North Dakota State University weed researchers Dr. Joe Ikely and Dr. Rod Lym were featured speakers at the 21st annual Wild World of Weeds Workshop on January 22, 2019.

February 19, 2019

The North Dakota State University Extension Wild World of Weeds Workshop on January 22, 2019 was the 21st such event planned by NDSU and Extension researchers.  This annual meeting is held to report weed control and herbicide research done during the previous year. The theme of the meeting was “Invasive Weeds”.

Highlighted speakers were Dr. Joe Ikely and Professor Emeritus Rod Lym. Ikely was hired as the new Extension Weed Control Specialist in December and introduced for the first time to the North Dakota audience. Lym presented an overview of his work titled “Long-Term Success Story of Invasive Weed Control in North Dakota, with a Summary of ‘All’ Weed Biological Control Agents Released in the State”.

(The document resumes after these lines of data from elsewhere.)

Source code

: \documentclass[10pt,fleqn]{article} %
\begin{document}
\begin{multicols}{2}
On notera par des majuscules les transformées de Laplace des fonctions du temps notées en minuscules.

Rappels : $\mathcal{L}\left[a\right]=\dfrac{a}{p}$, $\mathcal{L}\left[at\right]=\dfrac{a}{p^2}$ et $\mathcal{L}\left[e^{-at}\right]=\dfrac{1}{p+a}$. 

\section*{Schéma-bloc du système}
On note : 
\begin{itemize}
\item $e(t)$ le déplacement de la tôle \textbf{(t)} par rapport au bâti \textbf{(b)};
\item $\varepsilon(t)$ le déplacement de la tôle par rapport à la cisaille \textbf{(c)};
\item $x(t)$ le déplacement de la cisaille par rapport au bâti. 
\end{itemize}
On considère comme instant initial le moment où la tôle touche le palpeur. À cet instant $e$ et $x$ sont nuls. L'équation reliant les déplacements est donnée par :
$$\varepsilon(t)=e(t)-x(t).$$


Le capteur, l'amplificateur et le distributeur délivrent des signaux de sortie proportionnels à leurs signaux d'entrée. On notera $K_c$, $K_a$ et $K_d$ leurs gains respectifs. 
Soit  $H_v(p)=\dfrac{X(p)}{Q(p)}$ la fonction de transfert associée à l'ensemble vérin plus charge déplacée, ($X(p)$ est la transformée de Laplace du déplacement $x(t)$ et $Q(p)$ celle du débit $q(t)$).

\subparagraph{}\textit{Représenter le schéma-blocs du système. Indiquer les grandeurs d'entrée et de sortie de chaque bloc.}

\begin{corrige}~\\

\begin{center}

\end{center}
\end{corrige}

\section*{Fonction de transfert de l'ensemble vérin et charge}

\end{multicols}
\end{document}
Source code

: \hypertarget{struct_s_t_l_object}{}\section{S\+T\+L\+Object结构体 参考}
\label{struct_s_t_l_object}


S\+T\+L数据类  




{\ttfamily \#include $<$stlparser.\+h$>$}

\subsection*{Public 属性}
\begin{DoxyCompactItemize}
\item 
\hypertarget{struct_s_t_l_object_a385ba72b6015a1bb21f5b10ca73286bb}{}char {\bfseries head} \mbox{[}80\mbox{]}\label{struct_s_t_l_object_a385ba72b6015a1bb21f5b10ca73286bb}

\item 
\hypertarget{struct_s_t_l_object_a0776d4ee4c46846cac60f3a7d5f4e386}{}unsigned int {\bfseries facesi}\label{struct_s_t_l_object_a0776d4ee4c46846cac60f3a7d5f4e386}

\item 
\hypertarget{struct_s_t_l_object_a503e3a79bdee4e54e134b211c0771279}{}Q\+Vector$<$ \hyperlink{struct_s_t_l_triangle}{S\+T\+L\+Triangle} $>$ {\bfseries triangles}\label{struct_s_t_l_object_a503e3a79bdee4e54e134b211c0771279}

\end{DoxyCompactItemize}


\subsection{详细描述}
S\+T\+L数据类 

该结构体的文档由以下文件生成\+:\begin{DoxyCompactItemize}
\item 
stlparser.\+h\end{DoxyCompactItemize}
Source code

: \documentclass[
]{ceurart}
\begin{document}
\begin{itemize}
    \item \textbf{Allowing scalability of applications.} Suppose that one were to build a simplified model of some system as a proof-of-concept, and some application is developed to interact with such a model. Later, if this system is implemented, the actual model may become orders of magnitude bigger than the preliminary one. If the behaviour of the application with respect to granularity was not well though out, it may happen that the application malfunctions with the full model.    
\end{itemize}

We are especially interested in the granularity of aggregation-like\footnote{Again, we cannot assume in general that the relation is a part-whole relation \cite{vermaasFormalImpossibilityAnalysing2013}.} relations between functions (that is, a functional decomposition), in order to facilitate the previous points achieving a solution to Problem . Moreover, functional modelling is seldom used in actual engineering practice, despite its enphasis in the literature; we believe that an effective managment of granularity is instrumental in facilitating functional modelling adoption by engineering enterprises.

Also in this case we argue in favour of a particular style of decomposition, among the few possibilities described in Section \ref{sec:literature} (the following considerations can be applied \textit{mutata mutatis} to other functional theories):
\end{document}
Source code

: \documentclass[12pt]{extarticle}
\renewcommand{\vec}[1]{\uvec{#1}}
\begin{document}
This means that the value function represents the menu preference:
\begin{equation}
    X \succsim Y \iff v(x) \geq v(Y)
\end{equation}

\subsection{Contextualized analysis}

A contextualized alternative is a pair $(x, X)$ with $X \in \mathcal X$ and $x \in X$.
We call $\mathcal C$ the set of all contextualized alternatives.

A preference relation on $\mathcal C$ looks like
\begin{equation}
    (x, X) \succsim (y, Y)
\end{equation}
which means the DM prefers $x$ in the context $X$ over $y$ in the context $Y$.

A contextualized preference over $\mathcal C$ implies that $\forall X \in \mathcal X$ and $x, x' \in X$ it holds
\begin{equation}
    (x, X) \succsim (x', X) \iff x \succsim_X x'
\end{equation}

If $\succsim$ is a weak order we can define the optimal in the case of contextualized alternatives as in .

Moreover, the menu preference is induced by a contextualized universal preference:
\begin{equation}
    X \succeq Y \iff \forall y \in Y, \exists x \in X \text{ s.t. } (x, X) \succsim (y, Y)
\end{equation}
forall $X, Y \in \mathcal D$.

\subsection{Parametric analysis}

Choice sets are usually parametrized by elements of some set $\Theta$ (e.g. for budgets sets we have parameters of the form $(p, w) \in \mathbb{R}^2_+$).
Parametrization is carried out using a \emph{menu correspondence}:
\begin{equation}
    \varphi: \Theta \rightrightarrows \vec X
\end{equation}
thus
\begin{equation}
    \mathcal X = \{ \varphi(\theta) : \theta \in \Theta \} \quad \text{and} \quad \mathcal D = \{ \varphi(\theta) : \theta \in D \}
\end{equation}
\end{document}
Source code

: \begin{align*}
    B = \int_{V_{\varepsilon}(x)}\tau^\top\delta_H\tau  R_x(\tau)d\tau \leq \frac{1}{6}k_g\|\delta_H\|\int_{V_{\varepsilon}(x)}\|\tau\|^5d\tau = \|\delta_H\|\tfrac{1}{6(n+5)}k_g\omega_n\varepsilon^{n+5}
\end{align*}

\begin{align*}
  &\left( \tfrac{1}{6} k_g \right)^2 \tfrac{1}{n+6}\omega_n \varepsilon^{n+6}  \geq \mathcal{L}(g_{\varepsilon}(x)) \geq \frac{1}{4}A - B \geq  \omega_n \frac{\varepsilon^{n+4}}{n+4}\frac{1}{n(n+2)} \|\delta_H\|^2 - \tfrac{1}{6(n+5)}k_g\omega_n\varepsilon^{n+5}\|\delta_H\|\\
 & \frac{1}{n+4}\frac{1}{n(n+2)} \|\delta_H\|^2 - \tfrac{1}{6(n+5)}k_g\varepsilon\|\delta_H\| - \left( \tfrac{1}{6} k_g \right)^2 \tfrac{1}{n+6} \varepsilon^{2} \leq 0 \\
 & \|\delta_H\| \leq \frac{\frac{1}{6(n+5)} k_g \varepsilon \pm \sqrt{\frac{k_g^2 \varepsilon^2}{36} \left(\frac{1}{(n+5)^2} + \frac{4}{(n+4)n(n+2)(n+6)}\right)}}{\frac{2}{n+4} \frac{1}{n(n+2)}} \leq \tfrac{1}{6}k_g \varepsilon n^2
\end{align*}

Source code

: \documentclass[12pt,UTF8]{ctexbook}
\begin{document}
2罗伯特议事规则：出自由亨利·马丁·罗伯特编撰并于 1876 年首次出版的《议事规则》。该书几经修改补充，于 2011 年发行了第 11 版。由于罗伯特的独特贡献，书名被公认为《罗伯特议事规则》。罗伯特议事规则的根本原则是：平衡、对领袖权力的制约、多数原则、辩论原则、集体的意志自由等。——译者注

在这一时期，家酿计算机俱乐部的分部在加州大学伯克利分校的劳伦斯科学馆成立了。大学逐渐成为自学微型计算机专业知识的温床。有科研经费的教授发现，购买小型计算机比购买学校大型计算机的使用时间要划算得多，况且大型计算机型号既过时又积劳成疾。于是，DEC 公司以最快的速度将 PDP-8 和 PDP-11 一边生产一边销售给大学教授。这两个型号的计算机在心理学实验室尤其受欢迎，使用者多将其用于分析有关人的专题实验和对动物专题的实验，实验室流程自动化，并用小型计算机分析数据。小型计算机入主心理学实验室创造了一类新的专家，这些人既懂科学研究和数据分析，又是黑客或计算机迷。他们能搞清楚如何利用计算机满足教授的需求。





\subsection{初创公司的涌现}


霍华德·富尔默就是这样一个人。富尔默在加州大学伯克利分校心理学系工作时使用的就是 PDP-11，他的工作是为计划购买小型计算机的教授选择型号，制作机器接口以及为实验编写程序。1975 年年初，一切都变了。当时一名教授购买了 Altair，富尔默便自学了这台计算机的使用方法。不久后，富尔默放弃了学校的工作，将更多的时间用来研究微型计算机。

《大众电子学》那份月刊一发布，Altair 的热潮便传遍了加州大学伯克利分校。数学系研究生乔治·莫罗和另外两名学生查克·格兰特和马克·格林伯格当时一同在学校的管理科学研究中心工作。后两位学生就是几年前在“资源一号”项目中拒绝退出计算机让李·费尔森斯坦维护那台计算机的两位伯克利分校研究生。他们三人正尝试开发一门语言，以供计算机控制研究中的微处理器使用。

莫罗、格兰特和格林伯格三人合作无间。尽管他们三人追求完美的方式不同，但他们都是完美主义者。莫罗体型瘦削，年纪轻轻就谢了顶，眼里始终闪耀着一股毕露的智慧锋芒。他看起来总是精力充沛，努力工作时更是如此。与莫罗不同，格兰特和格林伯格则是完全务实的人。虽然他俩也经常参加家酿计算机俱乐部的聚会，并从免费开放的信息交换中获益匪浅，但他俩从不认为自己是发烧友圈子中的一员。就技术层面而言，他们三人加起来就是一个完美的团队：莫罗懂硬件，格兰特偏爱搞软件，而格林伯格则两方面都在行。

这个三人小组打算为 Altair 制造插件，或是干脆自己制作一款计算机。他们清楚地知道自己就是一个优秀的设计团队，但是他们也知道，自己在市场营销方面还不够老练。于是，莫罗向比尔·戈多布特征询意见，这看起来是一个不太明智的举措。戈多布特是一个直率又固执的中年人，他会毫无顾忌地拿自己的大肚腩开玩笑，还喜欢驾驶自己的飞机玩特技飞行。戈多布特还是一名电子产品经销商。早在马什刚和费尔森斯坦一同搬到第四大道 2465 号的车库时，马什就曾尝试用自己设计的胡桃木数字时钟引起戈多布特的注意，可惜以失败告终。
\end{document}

Ikely introduced Stinkgrass (Eragrostis ciliaensis) as the 2019 Weed of the Year, and gave a historical review of Palmer amaranth (Amaranthus palmeri). Ikely earned his Ph.D. at Purdue University in West Lafayette, Indiana, where he worked for two years in Extension Weed Science. See his full profile at

Lym retired in December after 39 years at NDSU. He started his career in 1979, when he was hired by Dr. Cal Messersmith as a postdoctoral research fellow. Messersmith was heading up a new multi-department research project to combat a rapidly increasing leafy spurge population in North Dakota. Other researchers in the project were from five other NDSU departments including Agriculture Economics (now Agribusiness and Applied Economics), Botany, Entomology, Plant Pathology and Range Science. Lym related many of the challenges and successes of that research and explained the Integrated Pest Management (IPM) program that was implemented as a result of this research. Recognized as one of the most successful biological control projects in the world, it included the release of a natural predator of leafy spurge, flea beetles (Aphthona spp.), and livestock grazing and herbicide treatments.

Lym also reported on several other biological control projects and reflected on the ups and downs of weed research. NDSU Extension Weed Control Specialist Tom Peters, who introduced Lym, reflected on how much has changed since Lym began working at NDSU, saying “39 years is a lot of years.” Lym agreed and said that he enjoyed those years and the challenges he met, as well as the success he achieved.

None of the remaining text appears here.